In his early twenties, after a year studying visual arts at Parsons School, New York, he worked as an assistant to theatre director and visual artist Robert Wilson in several stage productions in Europe and the US. He moved to Barcelona in 1995, where he continued his studies and helped create the XXX collective, with which he presented performances in museums and festivals in Spain and Portugal (Fundació Miró, CCCB, Expo98), and which received the KRTU prize from the Government of Catalunya in 1996.

On his return to Brazil in 1998, he was awarded the Apartes Scholarship, from the Brazilian Ministry of Education's CAPES Institute, for postgraduate studies in Visual Arts at Goldsmiths College London, where he is tutored by artists such as the Chapman Brothers, Liam Gillick, Martin Maloney, Cerith Wyn Evans, Pierre Bismuth, Richard Wentworth and Michael Craig-Martin among others.
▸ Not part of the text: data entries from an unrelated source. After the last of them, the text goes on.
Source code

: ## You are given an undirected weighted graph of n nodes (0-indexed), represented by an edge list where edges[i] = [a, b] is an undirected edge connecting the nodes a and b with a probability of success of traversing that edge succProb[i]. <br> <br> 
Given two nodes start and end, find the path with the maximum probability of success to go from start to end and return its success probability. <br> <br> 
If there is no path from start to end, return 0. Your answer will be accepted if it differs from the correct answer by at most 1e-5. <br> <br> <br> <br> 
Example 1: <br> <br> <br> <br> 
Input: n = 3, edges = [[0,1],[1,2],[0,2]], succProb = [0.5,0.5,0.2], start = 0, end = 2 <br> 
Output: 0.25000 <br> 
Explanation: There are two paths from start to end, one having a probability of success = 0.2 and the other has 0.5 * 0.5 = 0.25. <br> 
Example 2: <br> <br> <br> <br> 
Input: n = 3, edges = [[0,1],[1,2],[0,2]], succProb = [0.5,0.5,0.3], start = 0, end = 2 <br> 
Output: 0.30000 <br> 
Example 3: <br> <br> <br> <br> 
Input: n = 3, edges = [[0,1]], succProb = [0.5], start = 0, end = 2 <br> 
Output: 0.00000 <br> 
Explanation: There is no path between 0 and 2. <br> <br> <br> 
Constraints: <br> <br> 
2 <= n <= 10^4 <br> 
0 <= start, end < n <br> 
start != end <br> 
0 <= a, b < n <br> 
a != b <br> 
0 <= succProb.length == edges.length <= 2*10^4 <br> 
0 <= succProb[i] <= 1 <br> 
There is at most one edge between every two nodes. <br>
In collaboration with Eva Bensasson, he organizes the collective exhibition "nonstop opening"(1999), which shows hundreds of young artists in the Acava Studios Gallery in Soho, and which later receives an edition in Lisbon at the Galeria Zé dos Bois (2000, organized by João Pedro Vale, Nuno Ferreira & Vasco Araújo). Also during his stay in London, he works for a year as an assistant to British artist Liam Gillick.

In 2001, he returned to Brazil for an exhibition with Enrico David at the AGORA/Capacete Gallery, Rio de Janeiro, and for his first one-man show at Galeria Fortes Vilaça, São Paulo (2002), which established himself permanently in Rio de Janeiro. In 2006, he has his first one-man show in a London Gallery, at Kate Macgarry Gallery. He participated on a regular basis in group shows at museums and institutions in Brazil and abroad, and his work is part of collections such as the Saatchi Collection UK, Arizona State Art Museum Permanent Collection USA, Thyssen-Bornemissa TBA21 Collection Austria, and Coleção Gilberto Chateaubriand/MAM Rio de Janeiro, amongst others. In early 2009, Tiago Carneiro showed his work at Misako and Rosen Gallery, Tokyo, together with Erika Verzutti; in 2008, he had a solo show at Galeria VPF in Lisbon. He was the resident artist and guest tutor at the University of the Arts, Philadelphia, USA, in the fall of 2009.